- Within the first three minutes of the liturgy of ordination- for deacons and priests- in the Presentation by the sponsors and the opening dialogue between ordinand and bishop, the ordinand pledges obedience to the bishop and loyalty to the doctrine, discipline, and worship of Christ as the Church has received them. (BCP 526, 538.) In the ordination service of a Bishop, the bishop-elect vows to “obey Christ and serve in his name,” and to “guard the faith, unity, and discipline of the Church,” while promising to serve the dioceses’ people, encouraging and supporting them. (BCP 518).
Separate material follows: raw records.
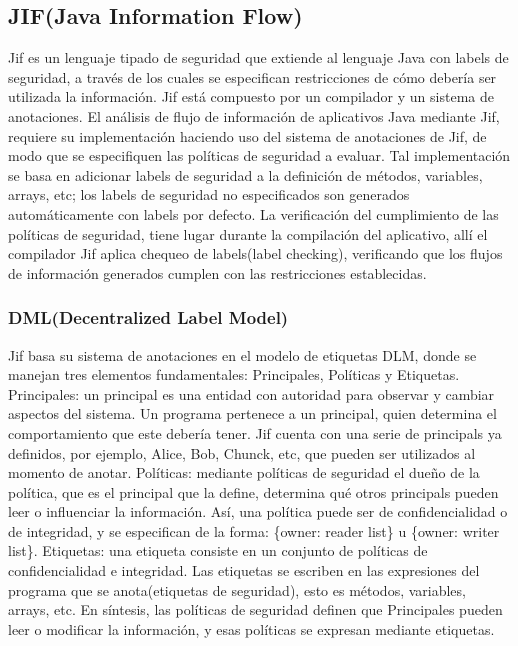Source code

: \subsection{JIF(Java Information Flow)}
Jif es un lenguaje tipado de seguridad que extiende al lenguaje Java con labels
de seguridad, a través de los cuales se especifican restricciones de cómo
debería ser utilizada la información. Jif está compuesto por un compilador y un
sistema de anotaciones.\newline
El análisis de flujo de información de aplicativos Java mediante Jif, requiere
su implementación haciendo uso del sistema de anotaciones de Jif, de modo que se
especifiquen las políticas de seguridad a evaluar.
Tal implementación se basa en adicionar labels de seguridad a la definición
de métodos, variables, arrays, etc; los labels de seguridad no especificados son
generados automáticamente con labels por defecto.\newline
La verificación del cumplimiento de las políticas de seguridad, tiene lugar
durante la compilación del aplicativo, allí el compilador Jif aplica chequeo de
labels(label checking)\cite{jifRef},  verificando que los flujos de información
generados cumplen con las restricciones establecidas.

\subsubsection{DML(Decentralized Label Model)}
Jif basa su sistema de anotaciones en el modelo de etiquetas DLM, donde se
manejan tres elementos fundamentales: Principales, Políticas y
Etiquetas.\newline 
Principales: un principal es una entidad con autoridad para observar y cambiar
aspectos del sistema. Un programa pertenece a un principal, quien determina el
comportamiento que este debería tener. Jif cuenta con una serie de principals ya
definidos, por ejemplo, Alice, Bob, Chunck, etc, que pueden ser
utilizados al momento de anotar.\newline 
Políticas: mediante políticas de seguridad el dueño de la política, que es el
principal que la define, determina qué otros principals pueden leer o
influenciar la información. Así, una política puede ser de confidencialidad o de
integridad, y se especifican de la forma: \{owner: reader list\} u
\{owner: writer list\}.\newline 
Etiquetas: una etiqueta consiste en un conjunto de políticas de confidencialidad
e integridad. Las etiquetas se escriben en las expresiones del programa que se
anota(etiquetas de seguridad), esto es métodos, variables, arrays, etc.\newline 
En síntesis, las políticas de seguridad definen que Principales pueden leer o
modificar la información, y esas políticas se expresan mediante
etiquetas.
- In my wallet, I carry a number of plastic cards that identify me in various ways: as a resident of the Commonwealth of Pennsylvania, as a citizen of the United States, as a member of AAA, as a participant in the Episcopal Church Medical Trust, an organ donor, and a member of a local credit union. There is also a picture in my wallet of me and my three siblings, taken a few years ago standing on rocks in Casco Bay.
- In a few days, I will spend some time in the red and pink aisle of the grocery store selecting Valentine Cards to mail to my children, nieces and nephews to remind them of my enduring love for them.
- On my left hand I wear three rings: my wedding ring, my college ring, and two small rings that were my mother’s. On my right hand I wear a bishop’s ring that bears the seal of the Diocese of Central Pennsylvania. Each day I put on a pectoral cross- one of the identifying marks of a bishop, who wears a cross over his/her heart as a sign of their allegiance and connection to Christ and his Church.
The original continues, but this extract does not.